[Opening Material provided section]
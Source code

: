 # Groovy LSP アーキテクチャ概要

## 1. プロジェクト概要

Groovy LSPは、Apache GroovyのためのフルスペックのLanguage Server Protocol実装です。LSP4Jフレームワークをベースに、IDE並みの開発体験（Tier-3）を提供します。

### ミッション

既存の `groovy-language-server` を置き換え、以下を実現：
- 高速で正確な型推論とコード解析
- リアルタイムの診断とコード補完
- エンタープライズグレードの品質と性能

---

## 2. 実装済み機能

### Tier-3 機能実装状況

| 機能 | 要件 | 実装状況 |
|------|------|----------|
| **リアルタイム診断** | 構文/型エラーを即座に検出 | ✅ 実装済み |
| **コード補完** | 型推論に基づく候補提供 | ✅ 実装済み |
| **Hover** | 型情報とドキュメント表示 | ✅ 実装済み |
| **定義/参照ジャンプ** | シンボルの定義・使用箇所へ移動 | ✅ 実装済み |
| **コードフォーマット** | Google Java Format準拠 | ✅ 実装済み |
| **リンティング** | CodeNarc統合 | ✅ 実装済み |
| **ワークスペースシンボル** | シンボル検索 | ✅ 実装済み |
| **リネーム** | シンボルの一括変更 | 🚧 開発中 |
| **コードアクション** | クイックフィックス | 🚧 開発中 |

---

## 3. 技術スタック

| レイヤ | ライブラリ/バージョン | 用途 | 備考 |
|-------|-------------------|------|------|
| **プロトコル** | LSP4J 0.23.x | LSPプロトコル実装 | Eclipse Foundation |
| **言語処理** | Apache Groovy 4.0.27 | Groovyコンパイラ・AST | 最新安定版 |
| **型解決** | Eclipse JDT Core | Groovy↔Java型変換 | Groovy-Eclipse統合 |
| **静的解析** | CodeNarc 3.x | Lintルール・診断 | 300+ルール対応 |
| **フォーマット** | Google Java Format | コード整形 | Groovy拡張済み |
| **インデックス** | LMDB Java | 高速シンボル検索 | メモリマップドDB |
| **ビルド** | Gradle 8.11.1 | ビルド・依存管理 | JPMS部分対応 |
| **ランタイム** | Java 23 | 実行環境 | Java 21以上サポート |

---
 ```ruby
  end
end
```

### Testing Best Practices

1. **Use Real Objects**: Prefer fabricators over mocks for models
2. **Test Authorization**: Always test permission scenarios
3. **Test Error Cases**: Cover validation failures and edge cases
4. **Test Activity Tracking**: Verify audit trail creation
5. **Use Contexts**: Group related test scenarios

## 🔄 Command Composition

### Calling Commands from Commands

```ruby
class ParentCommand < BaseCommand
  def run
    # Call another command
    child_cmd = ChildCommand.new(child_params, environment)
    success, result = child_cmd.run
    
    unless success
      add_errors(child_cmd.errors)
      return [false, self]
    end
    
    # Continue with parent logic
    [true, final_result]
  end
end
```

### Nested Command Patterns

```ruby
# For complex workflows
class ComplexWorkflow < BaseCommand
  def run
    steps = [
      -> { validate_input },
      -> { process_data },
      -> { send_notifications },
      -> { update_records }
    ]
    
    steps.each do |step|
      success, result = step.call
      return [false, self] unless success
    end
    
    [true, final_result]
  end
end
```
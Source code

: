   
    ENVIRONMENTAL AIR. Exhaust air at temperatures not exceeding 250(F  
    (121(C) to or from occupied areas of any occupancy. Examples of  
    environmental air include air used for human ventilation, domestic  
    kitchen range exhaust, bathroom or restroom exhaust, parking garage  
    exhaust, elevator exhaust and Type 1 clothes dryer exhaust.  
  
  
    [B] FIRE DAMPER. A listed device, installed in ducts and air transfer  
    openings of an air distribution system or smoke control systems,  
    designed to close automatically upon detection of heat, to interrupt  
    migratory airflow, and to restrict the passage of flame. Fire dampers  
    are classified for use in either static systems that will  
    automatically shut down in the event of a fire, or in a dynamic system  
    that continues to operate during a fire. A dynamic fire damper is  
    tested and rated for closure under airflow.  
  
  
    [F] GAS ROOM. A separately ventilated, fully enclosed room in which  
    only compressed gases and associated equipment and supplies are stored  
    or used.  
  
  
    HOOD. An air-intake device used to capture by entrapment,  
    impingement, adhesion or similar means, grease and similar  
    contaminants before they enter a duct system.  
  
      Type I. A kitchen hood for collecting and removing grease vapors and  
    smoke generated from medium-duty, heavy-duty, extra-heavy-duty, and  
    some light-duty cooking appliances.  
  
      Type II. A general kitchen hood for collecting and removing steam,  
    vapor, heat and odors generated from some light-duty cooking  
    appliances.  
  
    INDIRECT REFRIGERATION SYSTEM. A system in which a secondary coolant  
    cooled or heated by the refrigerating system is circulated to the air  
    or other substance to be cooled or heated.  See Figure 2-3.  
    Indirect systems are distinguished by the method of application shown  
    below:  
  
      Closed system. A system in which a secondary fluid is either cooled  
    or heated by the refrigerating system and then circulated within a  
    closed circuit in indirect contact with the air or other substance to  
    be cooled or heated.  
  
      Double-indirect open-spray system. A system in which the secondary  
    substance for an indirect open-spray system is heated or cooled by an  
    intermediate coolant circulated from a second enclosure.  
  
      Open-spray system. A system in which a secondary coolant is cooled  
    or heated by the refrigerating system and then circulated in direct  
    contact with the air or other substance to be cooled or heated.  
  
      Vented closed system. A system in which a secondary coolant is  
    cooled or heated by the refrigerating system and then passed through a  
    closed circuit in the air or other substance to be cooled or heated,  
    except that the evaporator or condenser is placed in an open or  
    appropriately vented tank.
[Closing Material provided section]
» **What the exercise asks**
Lines from the one containing "Double-indirect open-spray system." through the end of the data above must be written out exactly, and no other lines are needed.

» **Response to the exercise**
      Double-indirect open-spray system. A system in which the secondary  
    substance for an indirect open-spray system is heated or cooled by an  
    intermediate coolant circulated from a second enclosure.  
  
      Open-spray system. A system in which a secondary coolant is cooled  
    or heated by the refrigerating system and then circulated in direct  
    contact with the air or other substance to be cooled or heated.  
  
      Vented closed system. A system in which a secondary coolant is  
    cooled or heated by the refrigerating system and then passed through a  
    closed circuit in the air or other substance to be cooled or heated,  
    except that the evaporator or condenser is placed in an open or  
    appropriately vented tank.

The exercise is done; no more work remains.